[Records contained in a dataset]
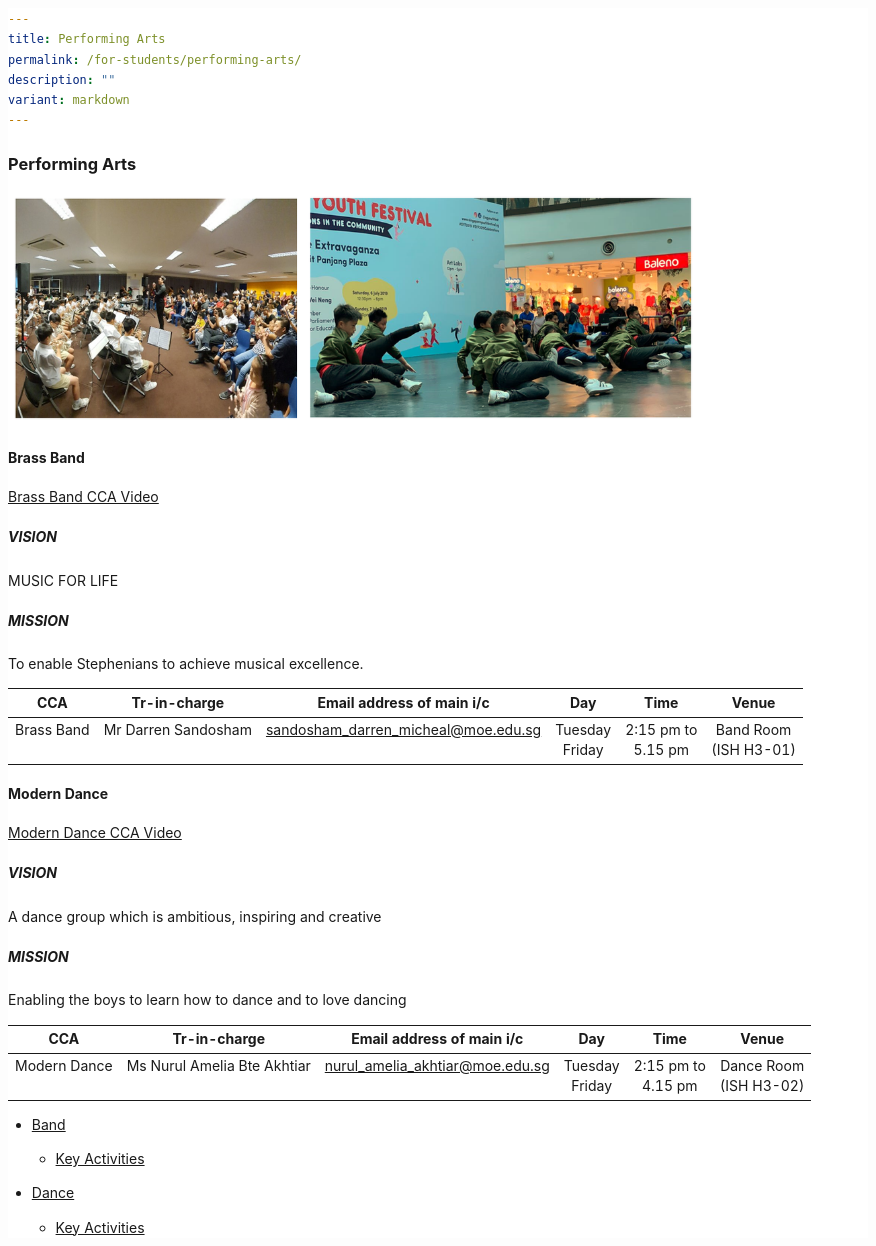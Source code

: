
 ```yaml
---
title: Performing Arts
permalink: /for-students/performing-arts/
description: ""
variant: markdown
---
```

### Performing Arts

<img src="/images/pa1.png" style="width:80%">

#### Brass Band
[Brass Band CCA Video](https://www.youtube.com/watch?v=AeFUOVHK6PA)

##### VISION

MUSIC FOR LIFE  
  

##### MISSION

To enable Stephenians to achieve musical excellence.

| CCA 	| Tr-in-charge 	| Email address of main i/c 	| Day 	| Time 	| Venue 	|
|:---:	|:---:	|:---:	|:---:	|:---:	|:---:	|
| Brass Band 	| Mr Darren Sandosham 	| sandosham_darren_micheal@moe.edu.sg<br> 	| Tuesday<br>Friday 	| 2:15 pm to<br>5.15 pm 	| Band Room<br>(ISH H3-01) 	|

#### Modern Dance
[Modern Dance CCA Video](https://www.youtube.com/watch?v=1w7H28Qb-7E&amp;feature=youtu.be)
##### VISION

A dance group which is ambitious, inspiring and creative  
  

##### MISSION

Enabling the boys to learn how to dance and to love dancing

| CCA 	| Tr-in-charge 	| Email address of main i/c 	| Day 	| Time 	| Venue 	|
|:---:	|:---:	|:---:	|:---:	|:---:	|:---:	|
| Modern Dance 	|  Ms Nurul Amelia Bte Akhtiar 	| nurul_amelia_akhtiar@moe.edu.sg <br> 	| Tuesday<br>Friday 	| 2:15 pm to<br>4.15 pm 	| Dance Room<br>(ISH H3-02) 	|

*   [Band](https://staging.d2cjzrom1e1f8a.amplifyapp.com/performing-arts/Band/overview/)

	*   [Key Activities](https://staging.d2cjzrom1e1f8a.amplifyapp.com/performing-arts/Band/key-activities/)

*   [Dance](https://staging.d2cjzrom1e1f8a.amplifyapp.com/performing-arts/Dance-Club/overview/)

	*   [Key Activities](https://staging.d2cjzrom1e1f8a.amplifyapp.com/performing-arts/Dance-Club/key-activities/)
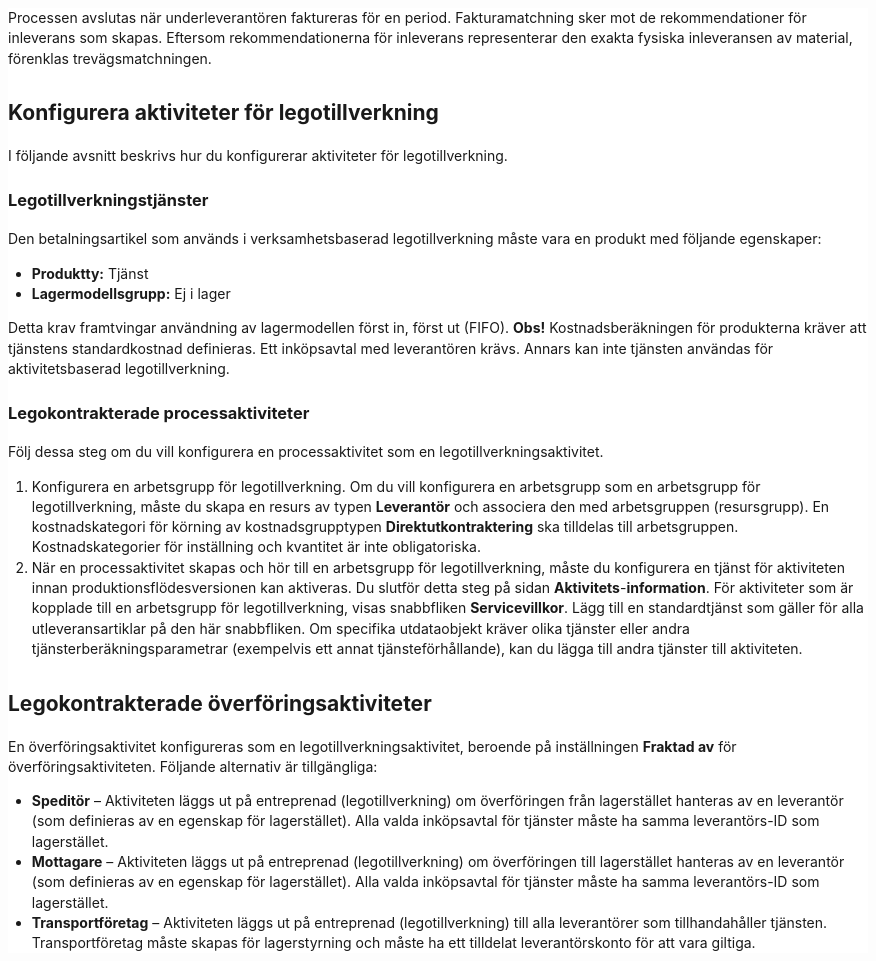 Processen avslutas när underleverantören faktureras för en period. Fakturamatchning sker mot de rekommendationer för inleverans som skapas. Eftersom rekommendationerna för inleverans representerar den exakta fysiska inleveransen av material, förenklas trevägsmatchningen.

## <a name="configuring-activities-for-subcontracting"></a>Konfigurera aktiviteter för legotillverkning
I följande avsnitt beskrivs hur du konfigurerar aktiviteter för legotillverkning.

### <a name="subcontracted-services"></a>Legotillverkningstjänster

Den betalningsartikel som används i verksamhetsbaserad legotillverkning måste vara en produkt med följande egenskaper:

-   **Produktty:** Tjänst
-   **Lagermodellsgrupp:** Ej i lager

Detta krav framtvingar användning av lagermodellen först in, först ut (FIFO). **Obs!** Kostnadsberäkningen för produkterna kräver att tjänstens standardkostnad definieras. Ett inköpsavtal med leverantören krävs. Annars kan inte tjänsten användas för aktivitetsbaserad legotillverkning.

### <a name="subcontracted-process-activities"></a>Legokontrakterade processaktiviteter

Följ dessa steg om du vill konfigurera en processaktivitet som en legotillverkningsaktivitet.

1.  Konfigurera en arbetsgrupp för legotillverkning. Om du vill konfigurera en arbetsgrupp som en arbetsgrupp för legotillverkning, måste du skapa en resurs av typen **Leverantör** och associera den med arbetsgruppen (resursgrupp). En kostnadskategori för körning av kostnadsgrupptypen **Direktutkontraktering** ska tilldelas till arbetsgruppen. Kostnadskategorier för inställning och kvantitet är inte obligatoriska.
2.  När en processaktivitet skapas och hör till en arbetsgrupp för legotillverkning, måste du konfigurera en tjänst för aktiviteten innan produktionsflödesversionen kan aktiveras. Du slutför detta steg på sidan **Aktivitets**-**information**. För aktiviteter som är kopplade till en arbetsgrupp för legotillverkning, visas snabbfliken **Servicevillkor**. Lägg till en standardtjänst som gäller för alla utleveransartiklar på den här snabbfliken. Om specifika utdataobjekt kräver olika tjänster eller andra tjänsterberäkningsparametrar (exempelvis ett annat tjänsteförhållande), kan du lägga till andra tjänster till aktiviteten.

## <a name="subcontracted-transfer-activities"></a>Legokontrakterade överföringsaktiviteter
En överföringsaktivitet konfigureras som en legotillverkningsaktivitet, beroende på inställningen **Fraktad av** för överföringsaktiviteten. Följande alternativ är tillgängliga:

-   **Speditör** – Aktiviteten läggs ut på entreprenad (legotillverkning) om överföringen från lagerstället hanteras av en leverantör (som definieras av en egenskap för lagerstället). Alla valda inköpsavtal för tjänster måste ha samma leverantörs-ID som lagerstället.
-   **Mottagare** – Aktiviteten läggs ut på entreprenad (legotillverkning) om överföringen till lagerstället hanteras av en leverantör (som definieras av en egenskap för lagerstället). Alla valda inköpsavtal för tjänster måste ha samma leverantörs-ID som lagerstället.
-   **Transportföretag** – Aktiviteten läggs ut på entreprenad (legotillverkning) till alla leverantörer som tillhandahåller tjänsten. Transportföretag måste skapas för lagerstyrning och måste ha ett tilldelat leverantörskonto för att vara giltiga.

---

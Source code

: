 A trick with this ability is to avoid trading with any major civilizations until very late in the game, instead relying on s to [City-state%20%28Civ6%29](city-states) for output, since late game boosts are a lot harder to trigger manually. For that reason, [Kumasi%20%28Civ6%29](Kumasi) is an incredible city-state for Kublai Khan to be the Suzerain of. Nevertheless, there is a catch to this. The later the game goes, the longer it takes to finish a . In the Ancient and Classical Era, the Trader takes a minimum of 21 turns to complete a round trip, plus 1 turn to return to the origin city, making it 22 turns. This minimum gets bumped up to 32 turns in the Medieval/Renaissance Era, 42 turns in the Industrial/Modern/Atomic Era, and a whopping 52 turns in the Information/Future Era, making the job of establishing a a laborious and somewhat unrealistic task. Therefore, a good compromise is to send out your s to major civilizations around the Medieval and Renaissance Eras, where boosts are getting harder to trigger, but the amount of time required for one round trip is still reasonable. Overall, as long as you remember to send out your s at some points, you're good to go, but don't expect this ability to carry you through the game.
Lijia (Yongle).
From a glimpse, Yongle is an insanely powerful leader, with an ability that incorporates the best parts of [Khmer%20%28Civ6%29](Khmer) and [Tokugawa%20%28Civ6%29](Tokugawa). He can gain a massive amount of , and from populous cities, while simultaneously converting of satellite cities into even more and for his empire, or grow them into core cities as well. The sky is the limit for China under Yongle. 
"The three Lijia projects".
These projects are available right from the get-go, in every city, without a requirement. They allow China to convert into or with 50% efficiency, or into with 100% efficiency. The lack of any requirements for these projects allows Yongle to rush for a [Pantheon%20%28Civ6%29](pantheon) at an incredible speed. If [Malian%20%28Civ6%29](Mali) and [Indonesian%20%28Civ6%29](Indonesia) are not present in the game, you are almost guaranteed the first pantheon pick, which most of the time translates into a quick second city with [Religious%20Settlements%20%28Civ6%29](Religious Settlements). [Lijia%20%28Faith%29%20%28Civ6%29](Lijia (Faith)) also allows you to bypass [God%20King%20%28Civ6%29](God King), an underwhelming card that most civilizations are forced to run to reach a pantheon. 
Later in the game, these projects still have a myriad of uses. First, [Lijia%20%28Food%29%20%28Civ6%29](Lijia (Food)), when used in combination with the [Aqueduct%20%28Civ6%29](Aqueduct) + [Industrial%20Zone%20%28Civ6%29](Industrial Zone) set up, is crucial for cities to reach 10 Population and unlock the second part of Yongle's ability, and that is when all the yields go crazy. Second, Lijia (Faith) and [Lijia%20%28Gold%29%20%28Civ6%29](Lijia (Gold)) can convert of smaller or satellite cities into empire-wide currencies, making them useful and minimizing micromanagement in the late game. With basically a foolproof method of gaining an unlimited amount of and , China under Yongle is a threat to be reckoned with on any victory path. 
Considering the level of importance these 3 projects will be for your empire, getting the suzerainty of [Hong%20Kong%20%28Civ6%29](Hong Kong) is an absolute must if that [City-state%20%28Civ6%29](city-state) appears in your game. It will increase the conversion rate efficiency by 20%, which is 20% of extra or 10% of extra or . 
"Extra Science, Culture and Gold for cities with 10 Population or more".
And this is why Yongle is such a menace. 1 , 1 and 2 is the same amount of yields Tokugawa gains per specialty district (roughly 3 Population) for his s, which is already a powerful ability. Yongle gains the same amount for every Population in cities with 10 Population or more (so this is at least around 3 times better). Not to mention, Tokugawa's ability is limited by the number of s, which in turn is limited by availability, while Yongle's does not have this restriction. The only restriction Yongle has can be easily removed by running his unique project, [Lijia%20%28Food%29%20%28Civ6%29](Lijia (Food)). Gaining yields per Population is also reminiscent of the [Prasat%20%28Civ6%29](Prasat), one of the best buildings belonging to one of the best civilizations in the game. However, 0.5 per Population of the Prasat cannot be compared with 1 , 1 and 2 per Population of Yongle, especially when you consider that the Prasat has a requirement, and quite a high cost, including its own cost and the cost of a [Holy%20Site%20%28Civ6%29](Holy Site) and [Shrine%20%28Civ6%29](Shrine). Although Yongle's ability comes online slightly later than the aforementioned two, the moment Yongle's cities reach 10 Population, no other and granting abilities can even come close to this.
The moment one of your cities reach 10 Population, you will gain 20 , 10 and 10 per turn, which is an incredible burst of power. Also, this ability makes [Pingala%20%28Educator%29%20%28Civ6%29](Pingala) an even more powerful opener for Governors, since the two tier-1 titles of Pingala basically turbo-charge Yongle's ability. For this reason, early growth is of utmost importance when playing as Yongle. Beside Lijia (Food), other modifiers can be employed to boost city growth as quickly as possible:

==

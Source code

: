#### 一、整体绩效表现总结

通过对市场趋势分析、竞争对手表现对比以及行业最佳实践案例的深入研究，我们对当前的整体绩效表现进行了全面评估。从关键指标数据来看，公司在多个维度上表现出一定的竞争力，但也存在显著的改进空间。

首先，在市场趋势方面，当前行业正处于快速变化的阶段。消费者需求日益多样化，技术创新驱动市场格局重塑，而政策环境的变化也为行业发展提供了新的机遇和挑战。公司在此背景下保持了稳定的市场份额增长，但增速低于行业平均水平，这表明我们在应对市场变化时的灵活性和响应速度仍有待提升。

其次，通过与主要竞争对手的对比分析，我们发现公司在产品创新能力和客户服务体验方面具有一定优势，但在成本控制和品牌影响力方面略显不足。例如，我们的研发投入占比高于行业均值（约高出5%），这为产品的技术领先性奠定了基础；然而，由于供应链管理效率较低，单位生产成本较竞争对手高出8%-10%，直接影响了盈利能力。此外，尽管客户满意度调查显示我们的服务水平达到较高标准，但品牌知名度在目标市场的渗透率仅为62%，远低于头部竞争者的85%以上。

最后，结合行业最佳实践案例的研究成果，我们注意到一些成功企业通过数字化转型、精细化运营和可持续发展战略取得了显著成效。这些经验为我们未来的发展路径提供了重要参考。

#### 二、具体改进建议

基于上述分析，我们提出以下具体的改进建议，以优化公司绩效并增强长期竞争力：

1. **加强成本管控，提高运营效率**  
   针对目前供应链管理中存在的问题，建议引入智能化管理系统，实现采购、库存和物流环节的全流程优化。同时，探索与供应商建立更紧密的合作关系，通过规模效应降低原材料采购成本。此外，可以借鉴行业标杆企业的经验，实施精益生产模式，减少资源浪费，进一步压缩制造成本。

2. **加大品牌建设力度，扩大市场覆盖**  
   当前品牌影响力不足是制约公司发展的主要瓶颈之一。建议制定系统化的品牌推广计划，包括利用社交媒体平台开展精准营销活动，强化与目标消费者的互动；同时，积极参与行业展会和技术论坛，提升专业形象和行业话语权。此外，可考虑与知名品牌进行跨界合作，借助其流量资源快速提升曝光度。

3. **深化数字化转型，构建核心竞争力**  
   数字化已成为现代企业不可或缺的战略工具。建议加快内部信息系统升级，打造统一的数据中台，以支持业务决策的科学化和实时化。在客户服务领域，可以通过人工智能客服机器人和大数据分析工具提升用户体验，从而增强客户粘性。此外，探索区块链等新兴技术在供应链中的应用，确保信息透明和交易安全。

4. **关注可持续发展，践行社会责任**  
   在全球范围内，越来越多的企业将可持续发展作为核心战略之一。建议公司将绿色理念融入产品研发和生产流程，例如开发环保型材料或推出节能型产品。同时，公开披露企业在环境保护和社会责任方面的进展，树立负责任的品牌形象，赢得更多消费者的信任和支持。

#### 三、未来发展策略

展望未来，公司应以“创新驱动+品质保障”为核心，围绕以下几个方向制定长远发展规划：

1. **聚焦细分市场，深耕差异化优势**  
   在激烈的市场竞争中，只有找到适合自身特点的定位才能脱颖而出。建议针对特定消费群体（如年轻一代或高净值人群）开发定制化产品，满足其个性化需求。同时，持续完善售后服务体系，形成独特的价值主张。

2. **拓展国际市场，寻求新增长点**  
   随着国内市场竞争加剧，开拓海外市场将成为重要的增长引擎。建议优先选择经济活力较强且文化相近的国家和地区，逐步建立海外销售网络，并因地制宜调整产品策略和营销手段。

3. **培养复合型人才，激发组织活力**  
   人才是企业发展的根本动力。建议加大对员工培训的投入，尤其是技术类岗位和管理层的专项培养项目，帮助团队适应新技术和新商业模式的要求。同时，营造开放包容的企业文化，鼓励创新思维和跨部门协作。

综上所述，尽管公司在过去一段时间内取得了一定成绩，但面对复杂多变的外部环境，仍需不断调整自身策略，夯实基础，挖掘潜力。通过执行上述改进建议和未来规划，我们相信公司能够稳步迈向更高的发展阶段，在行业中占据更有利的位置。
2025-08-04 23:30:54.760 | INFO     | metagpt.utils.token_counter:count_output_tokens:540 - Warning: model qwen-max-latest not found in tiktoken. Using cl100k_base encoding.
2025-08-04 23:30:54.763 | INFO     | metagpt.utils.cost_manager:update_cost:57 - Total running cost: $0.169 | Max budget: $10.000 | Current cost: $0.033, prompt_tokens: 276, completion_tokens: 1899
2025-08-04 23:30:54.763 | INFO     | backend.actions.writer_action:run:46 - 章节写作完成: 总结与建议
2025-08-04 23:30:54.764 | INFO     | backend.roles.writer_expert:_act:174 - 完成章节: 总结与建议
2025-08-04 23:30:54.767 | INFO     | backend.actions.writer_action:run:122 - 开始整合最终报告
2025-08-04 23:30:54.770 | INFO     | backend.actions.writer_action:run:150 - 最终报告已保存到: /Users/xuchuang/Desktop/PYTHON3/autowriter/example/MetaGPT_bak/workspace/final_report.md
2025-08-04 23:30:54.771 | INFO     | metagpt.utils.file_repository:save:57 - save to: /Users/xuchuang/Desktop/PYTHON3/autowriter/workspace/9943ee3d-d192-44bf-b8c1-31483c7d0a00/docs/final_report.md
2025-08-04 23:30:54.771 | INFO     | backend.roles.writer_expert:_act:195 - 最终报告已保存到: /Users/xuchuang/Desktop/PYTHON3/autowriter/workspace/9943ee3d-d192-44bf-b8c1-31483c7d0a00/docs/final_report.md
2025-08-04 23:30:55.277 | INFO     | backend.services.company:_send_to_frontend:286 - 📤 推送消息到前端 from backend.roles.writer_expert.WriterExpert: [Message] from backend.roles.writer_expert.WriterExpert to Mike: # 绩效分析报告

YOUR ASSIGNMENT:
The word "Brass" may appear in several lines of the data; count those lines and give only the number.

SOLUTION:
3